In San Francisco lebt der Enthüllungsjournalist Eddie Brock (Tom Hardy) zusammen mit seiner Freundin Anne Weying (Michelle Williams) ein mehr oder weniger glückliches Leben. Zumindest bis er sich zu einem Interview mit Dr. Carlton Drake (Riz Ahmed) in die Labore der Life Foundation begibt und einige sehr unangenehme Fragen stellt. Danach werden er und seine Freundin gefeuert, sie macht Schluss mit ihm und er gerät in eine schwere Lebenskrise. Plötzlich tritt Dr. Dora Skirth (Jenny Slate), eine Mitarbeiterin der Foundation, auf ihn zu und will ihm zeigen, dass die Gerüchte um Experimente an lebenden Menschen in den Laboren stimmen. Bei dem nächtlichen Einbruch passiert ein Unfall und Eddie infiziert sich mit einem Virus, der fortan sein Leben immer stärker kontrolliert.

 

Oft ist es ja ein Trailer, der zunächst auf einen guten Film schließen lässt, von dem man dann später enttäuscht ist, weil der Trailer entweder die Handlung zu sehr vorweg nimmt oder die besten Szenen bereits zeigt, die dann manchmal sogar noch herausgeschnitten werden.
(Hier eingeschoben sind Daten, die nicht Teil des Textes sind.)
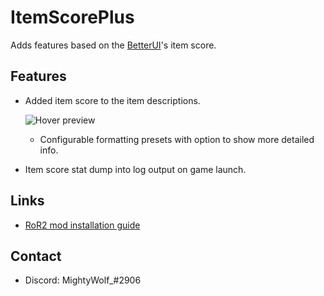 # ItemScorePlus

Adds features based on the [BetterUI](https://thunderstore.io/package/XoXFaby/BetterUI/)'s item score.

## Features

* Added item score to the item descriptions.

  ![Hover preview](https://i.imgur.com/w97NO38.png)
  * Configurable formatting presets with option to show more detailed info.

* Item score stat dump into log output on game launch.

## Links

* [RoR2 mod installation guide](https://github.com/risk-of-thunder/R2Wiki/wiki/Beginner's-Guide-for-Modding-Risk-of-Rain-2#Mod-Manager)

## Contact

* Discord: MightyWolf_#2906
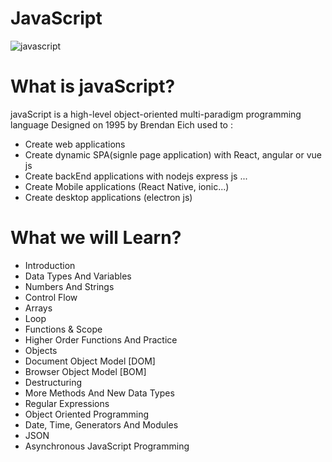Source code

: # JavaScript
![javascript](https://coursework.vschool.io/content/images/2016/03/javascript-logo-banner.jpg)

# What is javaScript?
javaScript is a high-level object-oriented multi-paradigm programming language Designed on 1995 by Brendan Eich used to :
- Create web applications
- Create dynamic SPA(signle page application) with React, angular or vue js
- Create backEnd applications with nodejs express js ...
- Create Mobile applications (React Native, ionic...)
- Create desktop applications (electron js)

# What we will Learn?
- Introduction
- Data Types And Variables
- Numbers And Strings
- Control Flow
- Arrays
- Loop
- Functions & Scope
- Higher Order Functions And Practice
- Objects
- Document Object Model [DOM]
- Browser Object Model [BOM]
- Destructuring
- More Methods And New Data Types
- Regular Expressions
- Object Oriented Programming
- Date, Time, Generators And Modules
- JSON
- Asynchronous JavaScript Programming
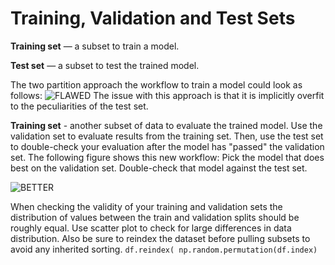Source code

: # Training, Validation and Test Sets
**Training set** — a subset to train a model.

**Test set** — a subset to test the trained model.

The two partition approach the workflow to train a model could look as follows:
![FLAWED](https://developers.google.com/machine-learning/crash-course/images/WorkflowWithTestSet.svg)
The issue with this approach is that it is implicitly overfit to the peculiarities of the test set.

**Training set** - another subset of data to evaluate the trained model. Use the validation set to evaluate results from the training set. Then, use the test set to double-check your evaluation after the model has "passed" the validation set. The following figure shows this new workflow:
    Pick the model that does best on the validation set.
    Double-check that model against the test set.

   ![BETTER](https://developers.google.com/machine-learning/crash-course/images/WorkflowWithValidationSet.svg)

When checking the validity of your training and validation sets the distribution of values between the train and validation splits should be roughly equal. Use scatter plot to check for large differences in data distribution. Also be sure to reindex the dataset before pulling subsets to avoid any inherited sorting. `df.reindex(
  np.random.permutation(df.index)`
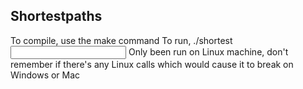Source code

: 
  Shortestpaths
  -------------
  To compile, use the make command
  To run, ./shortest <input file> <start node Dijkstra> <another char>
  Only been run on Linux machine, don't remember if there's any Linux calls
    which would cause it to break on Windows or Mac
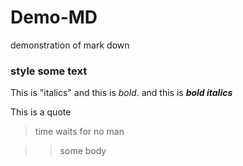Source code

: # Demo-MD
demonstration of mark down
### style some text
This is "italics" and this is _bold_.
and this is ***bold italics***

This is a quote
> time waits for no man

> > some body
Im Fall von Venom ist es ausnahmsweise einmal umgekehrt. Der Trailer sah für mich wirklich nicht spannend aus, der Film allerdings hat mir sehr gut gefallen. Erste Kritiker sprechen von einem schleichenden Beginn, einer nicht sehr originellen Handlung und die Effekte, gerade am Ende, wären für den Zuschauer nur zum Teil wirklich nachvollziehbar. Alle Kritikpunkte kann ich verstehen. Dennoch hat mich „Venom“ echt gut unterhalten. Der Anfang hat in der Tat einige Längen, wenn es auch selten völlig uninteressant ist, aber die Entdeckung und Auseinandersetzung von Eddie mit dem außerirdischen Virus ist dafür extrem kurzweilig. Lange nicht so düster, wie gedacht, hat der Film einige echte Lacher parat. Tom Hardy, den ich noch als eiskalten Schurken „Bane“ in „The Dark Knight Rises“ in Erinnerung habe, spielt der verunsicherten Journalisten mit dem außergewöhnlichen Begleiter sehr charmant, besonders in Kombination mit dem neuen Lover seiner Ex, der auch noch sein behandelnder Arzt wird. Gerade diese Darstellung hat mich über viele, durchaus angebrachte Kritiken an dem Film hinweggetröstet.

 

Eingefleischte Marvel Fans finden möglicherweise an dem Film nicht so viel Gefallen. Er ist nicht wirklich ein Spektakel und die Hintergründe zu der Figur werden nicht der Vorlage gemäß dargestellt. Zum Beispiel ist zu lesen, dass Peter Parker (Spiderman) eigentlich für den Rauswurf von Eddie Brock verantwortlich war. Das ist im Film ganz anders. Dennoch kann ich den Film jedem empfehlen, dem so etwas, ebenso wie das ganz große Effektspektakel, nicht so wichtig ist und der einfach nur einen unterhaltsamen Film sehen will. Das ist Venom auf jeden Fall und für meine Begriffe sogar unterhaltsamer als einige andere Marvels, die die beiden anderen Kriterien besser erfüllen. (gepostet: 7.10.2018)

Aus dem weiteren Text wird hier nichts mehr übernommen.